## TASK PROMPT
Each line from the one that contains "- Interactive 3x3 grid" to the end of the entries must be copied word for word, and only those lines.

## Data items
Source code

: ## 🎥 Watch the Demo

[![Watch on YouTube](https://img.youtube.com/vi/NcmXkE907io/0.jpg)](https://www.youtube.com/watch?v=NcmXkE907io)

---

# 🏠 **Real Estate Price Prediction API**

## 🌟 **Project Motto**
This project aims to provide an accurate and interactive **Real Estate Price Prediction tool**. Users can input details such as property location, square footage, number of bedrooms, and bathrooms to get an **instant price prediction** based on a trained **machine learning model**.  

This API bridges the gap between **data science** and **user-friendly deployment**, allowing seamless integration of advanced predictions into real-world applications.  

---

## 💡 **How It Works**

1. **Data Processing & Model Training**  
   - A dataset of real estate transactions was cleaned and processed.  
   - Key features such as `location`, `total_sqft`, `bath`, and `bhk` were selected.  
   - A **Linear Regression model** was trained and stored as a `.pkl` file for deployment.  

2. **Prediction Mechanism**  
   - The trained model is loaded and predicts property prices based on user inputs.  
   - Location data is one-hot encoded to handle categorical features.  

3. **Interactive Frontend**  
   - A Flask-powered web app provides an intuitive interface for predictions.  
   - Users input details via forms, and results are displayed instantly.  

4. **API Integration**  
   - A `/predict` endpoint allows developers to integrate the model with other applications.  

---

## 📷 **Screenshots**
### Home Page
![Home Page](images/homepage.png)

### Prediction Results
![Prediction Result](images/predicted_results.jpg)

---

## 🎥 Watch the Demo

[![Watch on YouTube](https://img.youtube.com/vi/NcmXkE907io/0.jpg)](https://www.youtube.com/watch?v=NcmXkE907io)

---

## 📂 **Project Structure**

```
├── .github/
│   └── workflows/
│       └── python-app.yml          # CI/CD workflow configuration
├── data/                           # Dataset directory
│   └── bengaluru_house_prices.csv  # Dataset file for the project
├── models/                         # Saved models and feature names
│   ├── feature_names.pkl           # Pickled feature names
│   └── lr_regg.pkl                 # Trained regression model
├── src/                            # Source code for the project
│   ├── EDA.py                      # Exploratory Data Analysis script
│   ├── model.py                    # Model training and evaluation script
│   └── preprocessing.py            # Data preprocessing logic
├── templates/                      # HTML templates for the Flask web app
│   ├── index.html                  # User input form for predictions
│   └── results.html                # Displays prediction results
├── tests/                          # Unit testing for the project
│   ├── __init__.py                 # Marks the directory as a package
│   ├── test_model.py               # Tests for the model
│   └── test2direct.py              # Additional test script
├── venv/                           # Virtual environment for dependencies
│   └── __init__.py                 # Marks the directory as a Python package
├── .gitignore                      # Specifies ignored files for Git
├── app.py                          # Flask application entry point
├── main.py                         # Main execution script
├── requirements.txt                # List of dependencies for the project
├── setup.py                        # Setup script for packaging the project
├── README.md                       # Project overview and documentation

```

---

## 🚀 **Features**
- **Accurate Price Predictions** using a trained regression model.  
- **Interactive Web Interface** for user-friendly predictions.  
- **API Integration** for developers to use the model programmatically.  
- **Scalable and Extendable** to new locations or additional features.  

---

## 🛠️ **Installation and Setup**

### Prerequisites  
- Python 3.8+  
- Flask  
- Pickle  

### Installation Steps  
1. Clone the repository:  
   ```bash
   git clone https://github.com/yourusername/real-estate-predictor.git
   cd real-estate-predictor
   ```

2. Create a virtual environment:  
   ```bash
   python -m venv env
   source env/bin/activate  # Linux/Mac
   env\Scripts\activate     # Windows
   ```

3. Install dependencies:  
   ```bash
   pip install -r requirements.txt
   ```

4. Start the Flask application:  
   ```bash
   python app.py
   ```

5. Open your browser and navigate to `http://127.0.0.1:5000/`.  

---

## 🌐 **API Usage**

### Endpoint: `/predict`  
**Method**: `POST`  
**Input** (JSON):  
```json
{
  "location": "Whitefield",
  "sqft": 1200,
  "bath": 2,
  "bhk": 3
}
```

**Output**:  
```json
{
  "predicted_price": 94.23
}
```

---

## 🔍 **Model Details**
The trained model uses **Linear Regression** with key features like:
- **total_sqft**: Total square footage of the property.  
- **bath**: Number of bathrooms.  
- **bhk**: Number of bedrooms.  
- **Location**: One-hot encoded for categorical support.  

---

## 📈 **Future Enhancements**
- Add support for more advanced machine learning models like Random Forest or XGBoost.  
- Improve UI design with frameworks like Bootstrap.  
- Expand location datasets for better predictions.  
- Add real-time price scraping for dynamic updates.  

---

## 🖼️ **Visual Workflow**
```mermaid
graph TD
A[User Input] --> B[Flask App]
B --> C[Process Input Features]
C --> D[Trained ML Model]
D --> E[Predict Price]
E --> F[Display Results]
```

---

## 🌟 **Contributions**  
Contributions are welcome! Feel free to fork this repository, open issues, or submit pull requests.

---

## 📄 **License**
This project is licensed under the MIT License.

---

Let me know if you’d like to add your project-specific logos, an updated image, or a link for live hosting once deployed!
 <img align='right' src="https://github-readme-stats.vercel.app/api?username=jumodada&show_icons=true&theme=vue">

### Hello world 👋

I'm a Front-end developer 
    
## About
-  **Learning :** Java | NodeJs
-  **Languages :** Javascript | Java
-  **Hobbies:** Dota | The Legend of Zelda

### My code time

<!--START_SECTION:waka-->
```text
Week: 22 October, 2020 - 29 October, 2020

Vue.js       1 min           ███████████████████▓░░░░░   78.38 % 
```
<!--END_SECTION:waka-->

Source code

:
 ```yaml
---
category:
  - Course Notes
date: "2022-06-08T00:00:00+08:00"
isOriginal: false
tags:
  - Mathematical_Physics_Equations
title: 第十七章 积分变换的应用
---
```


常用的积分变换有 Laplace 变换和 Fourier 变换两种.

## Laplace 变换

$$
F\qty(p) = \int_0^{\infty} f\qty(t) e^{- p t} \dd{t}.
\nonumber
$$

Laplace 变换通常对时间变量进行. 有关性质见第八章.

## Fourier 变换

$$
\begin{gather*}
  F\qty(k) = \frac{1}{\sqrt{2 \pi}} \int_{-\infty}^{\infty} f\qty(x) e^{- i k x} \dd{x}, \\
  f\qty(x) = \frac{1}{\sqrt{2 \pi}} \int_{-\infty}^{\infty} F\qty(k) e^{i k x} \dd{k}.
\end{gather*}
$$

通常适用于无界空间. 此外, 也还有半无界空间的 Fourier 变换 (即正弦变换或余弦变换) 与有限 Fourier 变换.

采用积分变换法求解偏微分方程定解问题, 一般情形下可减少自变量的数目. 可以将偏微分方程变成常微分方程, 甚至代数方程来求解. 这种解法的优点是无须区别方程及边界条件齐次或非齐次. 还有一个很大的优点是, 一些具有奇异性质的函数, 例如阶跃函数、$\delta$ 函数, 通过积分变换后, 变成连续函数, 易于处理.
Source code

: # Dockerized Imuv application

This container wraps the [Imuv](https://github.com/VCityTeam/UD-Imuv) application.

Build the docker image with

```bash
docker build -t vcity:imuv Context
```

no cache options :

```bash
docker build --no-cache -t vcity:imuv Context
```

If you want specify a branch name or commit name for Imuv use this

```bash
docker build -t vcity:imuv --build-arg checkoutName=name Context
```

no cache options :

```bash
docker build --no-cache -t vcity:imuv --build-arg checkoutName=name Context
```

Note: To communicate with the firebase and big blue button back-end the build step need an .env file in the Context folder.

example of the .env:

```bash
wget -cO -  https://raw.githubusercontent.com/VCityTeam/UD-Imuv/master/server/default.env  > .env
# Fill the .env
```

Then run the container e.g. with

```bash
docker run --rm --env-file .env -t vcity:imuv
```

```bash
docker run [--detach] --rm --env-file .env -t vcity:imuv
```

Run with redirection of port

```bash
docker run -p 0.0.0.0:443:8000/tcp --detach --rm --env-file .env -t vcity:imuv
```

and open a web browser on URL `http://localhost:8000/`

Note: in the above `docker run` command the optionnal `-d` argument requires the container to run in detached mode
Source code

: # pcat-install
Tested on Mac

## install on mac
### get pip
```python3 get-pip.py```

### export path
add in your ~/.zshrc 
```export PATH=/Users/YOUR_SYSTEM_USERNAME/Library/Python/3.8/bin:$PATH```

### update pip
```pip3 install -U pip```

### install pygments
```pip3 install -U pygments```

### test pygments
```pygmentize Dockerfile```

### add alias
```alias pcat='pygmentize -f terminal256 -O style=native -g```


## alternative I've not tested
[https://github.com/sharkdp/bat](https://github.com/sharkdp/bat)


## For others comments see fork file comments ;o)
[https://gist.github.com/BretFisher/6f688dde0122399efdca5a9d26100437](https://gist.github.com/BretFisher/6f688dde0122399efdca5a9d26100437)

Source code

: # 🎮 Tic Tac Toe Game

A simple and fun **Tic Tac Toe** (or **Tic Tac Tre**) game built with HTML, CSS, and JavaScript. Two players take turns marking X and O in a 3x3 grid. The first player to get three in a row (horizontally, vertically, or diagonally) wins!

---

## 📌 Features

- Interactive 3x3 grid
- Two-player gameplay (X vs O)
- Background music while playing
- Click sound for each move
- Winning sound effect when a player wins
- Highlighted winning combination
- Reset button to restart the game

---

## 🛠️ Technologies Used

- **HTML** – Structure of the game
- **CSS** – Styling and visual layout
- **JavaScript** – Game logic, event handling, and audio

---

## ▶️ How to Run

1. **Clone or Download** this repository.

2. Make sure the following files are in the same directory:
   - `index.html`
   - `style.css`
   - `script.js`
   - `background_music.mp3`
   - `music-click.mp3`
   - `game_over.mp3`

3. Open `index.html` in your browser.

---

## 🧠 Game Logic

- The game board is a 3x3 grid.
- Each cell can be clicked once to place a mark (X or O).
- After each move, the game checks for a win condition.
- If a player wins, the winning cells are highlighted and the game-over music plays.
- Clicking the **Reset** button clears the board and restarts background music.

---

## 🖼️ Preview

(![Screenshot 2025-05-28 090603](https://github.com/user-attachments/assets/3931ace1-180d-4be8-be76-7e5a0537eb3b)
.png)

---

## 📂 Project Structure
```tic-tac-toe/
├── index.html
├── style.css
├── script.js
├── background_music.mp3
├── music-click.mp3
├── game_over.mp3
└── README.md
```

## RESPONSE AREA
- Interactive 3x3 grid
- Two-player gameplay (X vs O)
- Background music while playing
- Click sound for each move
- Winning sound effect when a player wins
- Highlighted winning combination
- Reset button to restart the game

---

## 🛠️ Technologies Used

- **HTML** – Structure of the game
- **CSS** – Styling and visual layout
- **JavaScript** – Game logic, event handling, and audio

---

## ▶️ How to Run

1. **Clone or Download** this repository.

2. Make sure the following files are in the same directory:
   - `index.html`
   - `style.css`
   - `script.js`
   - `background_music.mp3`
   - `music-click.mp3`
   - `game_over.mp3`

3. Open `index.html` in your browser.

---

## 🧠 Game Logic

- The game board is a 3x3 grid.
- Each cell can be clicked once to place a mark (X or O).
- After each move, the game checks for a win condition.
- If a player wins, the winning cells are highlighted and the game-over music plays.
- Clicking the **Reset** button clears the board and restarts background music.

---

## 🖼️ Preview

(![Screenshot 2025-05-28 090603](https://github.com/user-attachments/assets/3931ace1-180d-4be8-be76-7e5a0537eb3b)
.png)

---

## 📂 Project Structure
```tic-tac-toe/
├── index.html
├── style.css
├── script.js
├── background_music.mp3
├── music-click.mp3
├── game_over.mp3
└── README.md
```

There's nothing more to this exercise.